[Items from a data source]
.....
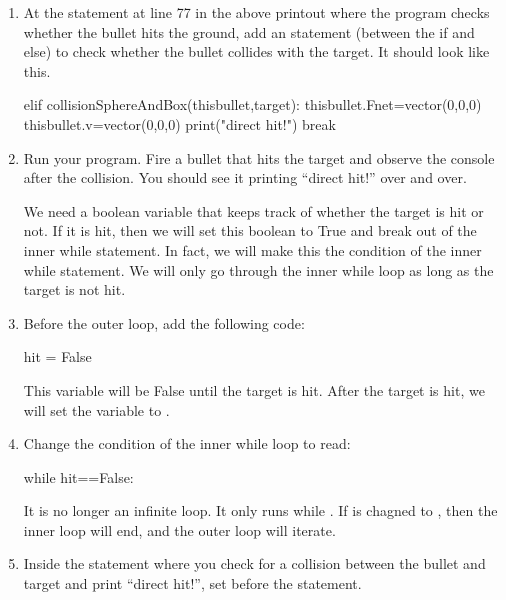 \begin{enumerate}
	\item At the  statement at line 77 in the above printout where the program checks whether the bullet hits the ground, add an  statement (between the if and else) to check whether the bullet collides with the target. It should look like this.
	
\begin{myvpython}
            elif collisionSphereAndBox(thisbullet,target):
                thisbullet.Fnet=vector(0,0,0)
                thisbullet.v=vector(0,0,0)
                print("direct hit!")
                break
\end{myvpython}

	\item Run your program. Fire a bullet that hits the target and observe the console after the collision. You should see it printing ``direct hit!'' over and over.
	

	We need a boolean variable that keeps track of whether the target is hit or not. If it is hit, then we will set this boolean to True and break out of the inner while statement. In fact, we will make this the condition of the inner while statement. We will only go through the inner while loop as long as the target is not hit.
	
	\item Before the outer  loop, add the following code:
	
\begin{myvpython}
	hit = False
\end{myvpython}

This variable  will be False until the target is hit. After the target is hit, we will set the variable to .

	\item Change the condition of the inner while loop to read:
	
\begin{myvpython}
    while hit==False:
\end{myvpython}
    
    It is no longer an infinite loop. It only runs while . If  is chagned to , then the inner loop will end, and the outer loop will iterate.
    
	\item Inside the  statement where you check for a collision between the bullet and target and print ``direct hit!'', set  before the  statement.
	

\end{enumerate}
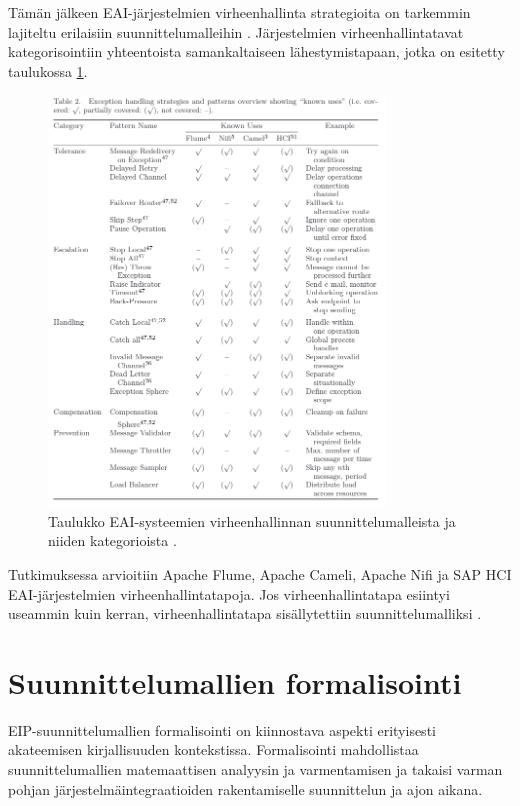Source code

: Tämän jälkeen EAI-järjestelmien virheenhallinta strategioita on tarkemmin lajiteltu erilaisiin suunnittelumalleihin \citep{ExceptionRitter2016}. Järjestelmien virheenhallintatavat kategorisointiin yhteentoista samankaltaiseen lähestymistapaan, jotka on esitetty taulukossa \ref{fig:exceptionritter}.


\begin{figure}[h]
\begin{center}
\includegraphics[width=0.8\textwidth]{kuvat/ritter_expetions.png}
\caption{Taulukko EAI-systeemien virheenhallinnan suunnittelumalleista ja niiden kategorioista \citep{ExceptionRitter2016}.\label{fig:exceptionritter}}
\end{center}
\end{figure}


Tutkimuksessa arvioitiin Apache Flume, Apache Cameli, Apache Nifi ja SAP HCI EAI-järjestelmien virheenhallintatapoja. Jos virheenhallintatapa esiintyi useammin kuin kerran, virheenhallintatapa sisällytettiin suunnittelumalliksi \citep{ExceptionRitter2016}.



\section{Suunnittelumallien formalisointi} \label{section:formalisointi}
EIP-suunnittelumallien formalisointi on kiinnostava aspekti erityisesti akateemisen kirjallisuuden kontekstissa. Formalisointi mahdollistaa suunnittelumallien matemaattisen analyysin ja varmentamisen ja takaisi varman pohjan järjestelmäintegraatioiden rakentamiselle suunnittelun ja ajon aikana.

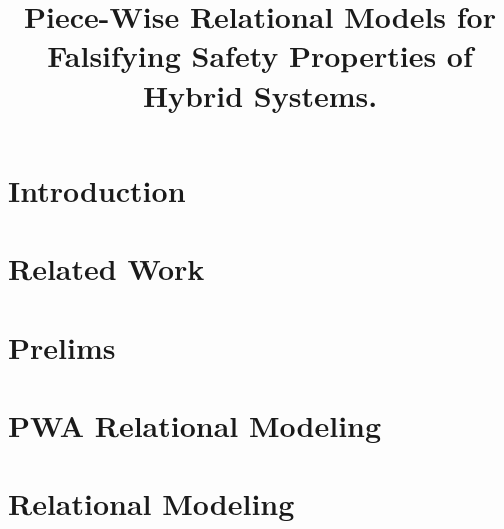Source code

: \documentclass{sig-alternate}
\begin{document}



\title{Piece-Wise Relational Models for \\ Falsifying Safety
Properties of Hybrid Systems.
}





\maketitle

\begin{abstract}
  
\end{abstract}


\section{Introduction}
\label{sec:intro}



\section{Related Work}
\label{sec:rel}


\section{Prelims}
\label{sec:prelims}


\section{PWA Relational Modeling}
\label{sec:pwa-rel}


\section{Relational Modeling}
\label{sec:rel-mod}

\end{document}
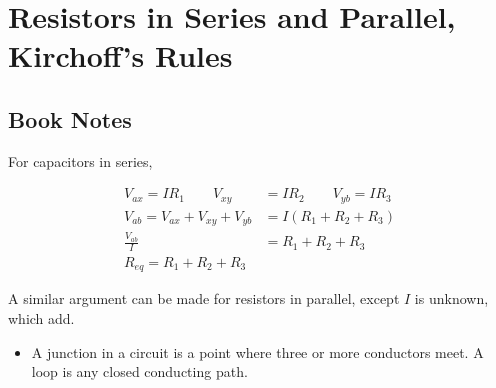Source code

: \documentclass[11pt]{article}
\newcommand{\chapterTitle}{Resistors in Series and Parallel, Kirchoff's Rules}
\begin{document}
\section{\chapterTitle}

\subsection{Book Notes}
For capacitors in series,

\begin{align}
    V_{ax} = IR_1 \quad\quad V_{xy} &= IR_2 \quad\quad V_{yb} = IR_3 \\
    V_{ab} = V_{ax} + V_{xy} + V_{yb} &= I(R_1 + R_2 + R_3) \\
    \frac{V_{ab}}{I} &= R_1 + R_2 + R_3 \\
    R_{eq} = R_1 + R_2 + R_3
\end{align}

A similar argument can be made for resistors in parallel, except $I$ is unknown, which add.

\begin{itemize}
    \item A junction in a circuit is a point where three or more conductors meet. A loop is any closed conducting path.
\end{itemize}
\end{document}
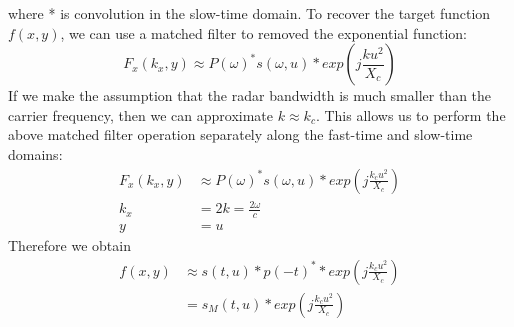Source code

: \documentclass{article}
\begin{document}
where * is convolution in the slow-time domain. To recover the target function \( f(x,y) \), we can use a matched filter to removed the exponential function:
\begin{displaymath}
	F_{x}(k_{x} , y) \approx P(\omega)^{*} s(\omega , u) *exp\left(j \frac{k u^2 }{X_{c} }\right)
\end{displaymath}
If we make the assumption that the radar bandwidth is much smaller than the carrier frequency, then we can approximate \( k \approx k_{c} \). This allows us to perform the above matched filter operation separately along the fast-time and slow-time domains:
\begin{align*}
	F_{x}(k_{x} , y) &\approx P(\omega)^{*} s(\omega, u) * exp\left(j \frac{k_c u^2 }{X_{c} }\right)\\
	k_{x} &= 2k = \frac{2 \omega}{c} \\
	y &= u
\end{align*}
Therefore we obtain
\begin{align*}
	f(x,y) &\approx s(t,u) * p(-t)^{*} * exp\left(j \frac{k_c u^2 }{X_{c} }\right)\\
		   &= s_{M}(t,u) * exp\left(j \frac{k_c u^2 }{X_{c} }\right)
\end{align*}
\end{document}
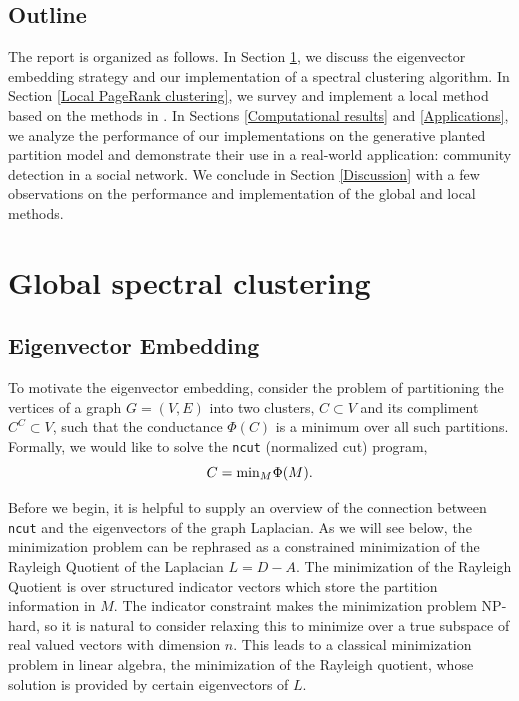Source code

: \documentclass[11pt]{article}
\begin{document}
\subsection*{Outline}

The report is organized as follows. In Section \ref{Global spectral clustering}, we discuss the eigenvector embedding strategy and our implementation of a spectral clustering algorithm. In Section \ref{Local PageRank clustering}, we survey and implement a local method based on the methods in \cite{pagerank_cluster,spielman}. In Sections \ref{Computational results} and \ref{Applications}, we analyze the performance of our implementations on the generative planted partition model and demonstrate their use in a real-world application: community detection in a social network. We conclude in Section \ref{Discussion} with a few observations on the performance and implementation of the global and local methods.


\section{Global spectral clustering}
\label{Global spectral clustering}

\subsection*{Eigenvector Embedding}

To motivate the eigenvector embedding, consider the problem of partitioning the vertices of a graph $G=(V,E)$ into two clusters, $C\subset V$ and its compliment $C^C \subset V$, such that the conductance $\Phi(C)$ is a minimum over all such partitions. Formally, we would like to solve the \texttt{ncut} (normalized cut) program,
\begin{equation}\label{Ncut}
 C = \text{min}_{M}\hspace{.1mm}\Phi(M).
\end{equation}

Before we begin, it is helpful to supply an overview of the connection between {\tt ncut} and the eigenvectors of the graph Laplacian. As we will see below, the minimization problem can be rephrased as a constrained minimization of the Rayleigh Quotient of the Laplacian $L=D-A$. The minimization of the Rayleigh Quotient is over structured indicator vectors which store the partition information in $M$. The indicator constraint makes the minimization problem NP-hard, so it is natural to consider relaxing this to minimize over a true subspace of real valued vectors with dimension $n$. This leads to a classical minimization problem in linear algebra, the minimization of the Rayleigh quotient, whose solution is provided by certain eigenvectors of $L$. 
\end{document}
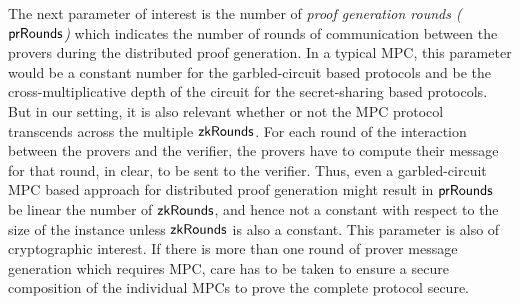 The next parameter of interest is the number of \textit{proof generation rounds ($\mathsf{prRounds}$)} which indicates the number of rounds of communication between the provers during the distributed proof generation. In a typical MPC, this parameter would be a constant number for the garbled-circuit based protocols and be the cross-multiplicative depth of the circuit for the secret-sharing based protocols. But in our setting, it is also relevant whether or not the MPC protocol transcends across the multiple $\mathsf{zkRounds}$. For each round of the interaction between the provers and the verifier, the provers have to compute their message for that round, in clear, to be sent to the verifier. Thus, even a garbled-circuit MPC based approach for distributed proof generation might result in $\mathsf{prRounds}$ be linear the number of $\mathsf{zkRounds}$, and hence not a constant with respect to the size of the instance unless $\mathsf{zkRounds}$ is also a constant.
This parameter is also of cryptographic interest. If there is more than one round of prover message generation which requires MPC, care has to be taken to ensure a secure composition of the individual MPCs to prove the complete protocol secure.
.....
> [TO DO]: The entries above, without their pictures, should be written out exactly.

> [REPLY]:
 \begin{enumerate}
	\item At the  statement at line 77 in the above printout where the program checks whether the bullet hits the ground, add an  statement (between the if and else) to check whether the bullet collides with the target. It should look like this.
	
\begin{myvpython}
            elif collisionSphereAndBox(thisbullet,target):
                thisbullet.Fnet=vector(0,0,0)
                thisbullet.v=vector(0,0,0)
                print("direct hit!")
                break
\end{myvpython}

	\item Run your program. Fire a bullet that hits the target and observe the console after the collision. You should see it printing ``direct hit!'' over and over.
	

	We need a boolean variable that keeps track of whether the target is hit or not. If it is hit, then we will set this boolean to True and break out of the inner while statement. In fact, we will make this the condition of the inner while statement. We will only go through the inner while loop as long as the target is not hit.
	
	\item Before the outer  loop, add the following code:
	
\begin{myvpython}
	hit = False
\end{myvpython}

This variable  will be False until the target is hit. After the target is hit, we will set the variable to .

	\item Change the condition of the inner while loop to read:
	
\begin{myvpython}
    while hit==False:
\end{myvpython}
    
    It is no longer an infinite loop. It only runs while . If  is chagned to , then the inner loop will end, and the outer loop will iterate.
    
	\item Inside the  statement where you check for a collision between the bullet and target and print ``direct hit!'', set  before the  statement.
	

\end{enumerate}
Source code

: Tämän jälkeen EAI-järjestelmien virheenhallinta strategioita on tarkemmin lajiteltu erilaisiin suunnittelumalleihin \citep{ExceptionRitter2016}. Järjestelmien virheenhallintatavat kategorisointiin yhteentoista samankaltaiseen lähestymistapaan, jotka on esitetty taulukossa \ref{fig:exceptionritter}.


\begin{figure}[h]
\begin{center}
\includegraphics[width=0.8\textwidth]{kuvat/ritter_expetions.png}
\caption{Taulukko EAI-systeemien virheenhallinnan suunnittelumalleista ja niiden kategorioista \citep{ExceptionRitter2016}.\label{fig:exceptionritter}}
\end{center}
\end{figure}


Tutkimuksessa arvioitiin Apache Flume, Apache Cameli, Apache Nifi ja SAP HCI EAI-järjestelmien virheenhallintatapoja. Jos virheenhallintatapa esiintyi useammin kuin kerran, virheenhallintatapa sisällytettiin suunnittelumalliksi \citep{ExceptionRitter2016}.



\section{Suunnittelumallien formalisointi} \label{section:formalisointi}
EIP-suunnittelumallien formalisointi on kiinnostava aspekti erityisesti akateemisen kirjallisuuden kontekstissa. Formalisointi mahdollistaa suunnittelumallien matemaattisen analyysin ja varmentamisen ja takaisi varman pohjan järjestelmäintegraatioiden rakentamiselle suunnittelun ja ajon aikana.

Source code

: \documentclass{sig-alternate}
\begin{document}



\title{Piece-Wise Relational Models for \\ Falsifying Safety
Properties of Hybrid Systems.
}





\maketitle

\begin{abstract}
  
\end{abstract}


\section{Introduction}
\label{sec:intro}



\section{Related Work}
\label{sec:rel}


\section{Prelims}
\label{sec:prelims}


\section{PWA Relational Modeling}
\label{sec:pwa-rel}


\section{Relational Modeling}
\label{sec:rel-mod}

\end{document}
Source code

: \documentclass[11pt]{article}
\newcommand{\chapterTitle}{Resistors in Series and Parallel, Kirchoff's Rules}
\begin{document}
\section{\chapterTitle}

\subsection{Book Notes}
For capacitors in series,

\begin{align}
    V_{ax} = IR_1 \quad\quad V_{xy} &= IR_2 \quad\quad V_{yb} = IR_3 \\
    V_{ab} = V_{ax} + V_{xy} + V_{yb} &= I(R_1 + R_2 + R_3) \\
    \frac{V_{ab}}{I} &= R_1 + R_2 + R_3 \\
    R_{eq} = R_1 + R_2 + R_3
\end{align}

A similar argument can be made for resistors in parallel, except $I$ is unknown, which add.

\begin{itemize}
    \item A junction in a circuit is a point where three or more conductors meet. A loop is any closed conducting path.
\end{itemize}
\end{document}
Source code

: \documentclass{article}
\begin{document}
where * is convolution in the slow-time domain. To recover the target function \( f(x,y) \), we can use a matched filter to removed the exponential function:
\begin{displaymath}
	F_{x}(k_{x} , y) \approx P(\omega)^{*} s(\omega , u) *exp\left(j \frac{k u^2 }{X_{c} }\right)
\end{displaymath}
If we make the assumption that the radar bandwidth is much smaller than the carrier frequency, then we can approximate \( k \approx k_{c} \). This allows us to perform the above matched filter operation separately along the fast-time and slow-time domains:
\begin{align*}
	F_{x}(k_{x} , y) &\approx P(\omega)^{*} s(\omega, u) * exp\left(j \frac{k_c u^2 }{X_{c} }\right)\\
	k_{x} &= 2k = \frac{2 \omega}{c} \\
	y &= u
\end{align*}
Therefore we obtain
\begin{align*}
	f(x,y) &\approx s(t,u) * p(-t)^{*} * exp\left(j \frac{k_c u^2 }{X_{c} }\right)\\
		   &= s_{M}(t,u) * exp\left(j \frac{k_c u^2 }{X_{c} }\right)
\end{align*}
\end{document}
Source code

: \documentclass[11pt]{article}
\begin{document}
\subsection*{Outline}

The report is organized as follows. In Section \ref{Global spectral clustering}, we discuss the eigenvector embedding strategy and our implementation of a spectral clustering algorithm. In Section \ref{Local PageRank clustering}, we survey and implement a local method based on the methods in \cite{pagerank_cluster,spielman}. In Sections \ref{Computational results} and \ref{Applications}, we analyze the performance of our implementations on the generative planted partition model and demonstrate their use in a real-world application: community detection in a social network. We conclude in Section \ref{Discussion} with a few observations on the performance and implementation of the global and local methods.


\section{Global spectral clustering}
\label{Global spectral clustering}

\subsection*{Eigenvector Embedding}

To motivate the eigenvector embedding, consider the problem of partitioning the vertices of a graph $G=(V,E)$ into two clusters, $C\subset V$ and its compliment $C^C \subset V$, such that the conductance $\Phi(C)$ is a minimum over all such partitions. Formally, we would like to solve the \texttt{ncut} (normalized cut) program,
\begin{equation}\label{Ncut}
 C = \text{min}_{M}\hspace{.1mm}\Phi(M).
\end{equation}

Before we begin, it is helpful to supply an overview of the connection between {\tt ncut} and the eigenvectors of the graph Laplacian. As we will see below, the minimization problem can be rephrased as a constrained minimization of the Rayleigh Quotient of the Laplacian $L=D-A$. The minimization of the Rayleigh Quotient is over structured indicator vectors which store the partition information in $M$. The indicator constraint makes the minimization problem NP-hard, so it is natural to consider relaxing this to minimize over a true subspace of real valued vectors with dimension $n$. This leads to a classical minimization problem in linear algebra, the minimization of the Rayleigh quotient, whose solution is provided by certain eigenvectors of $L$. 
\end{document}
 The next parameter of interest is the number of \textit{proof generation rounds ($\mathsf{prRounds}$)} which indicates the number of rounds of communication between the provers during the distributed proof generation. In a typical MPC, this parameter would be a constant number for the garbled-circuit based protocols and be the cross-multiplicative depth of the circuit for the secret-sharing based protocols. But in our setting, it is also relevant whether or not the MPC protocol transcends across the multiple $\mathsf{zkRounds}$. For each round of the interaction between the provers and the verifier, the provers have to compute their message for that round, in clear, to be sent to the verifier. Thus, even a garbled-circuit MPC based approach for distributed proof generation might result in $\mathsf{prRounds}$ be linear the number of $\mathsf{zkRounds}$, and hence not a constant with respect to the size of the instance unless $\mathsf{zkRounds}$ is also a constant.
This parameter is also of cryptographic interest. If there is more than one round of prover message generation which requires MPC, care has to be taken to ensure a secure composition of the individual MPCs to prove the complete protocol secure.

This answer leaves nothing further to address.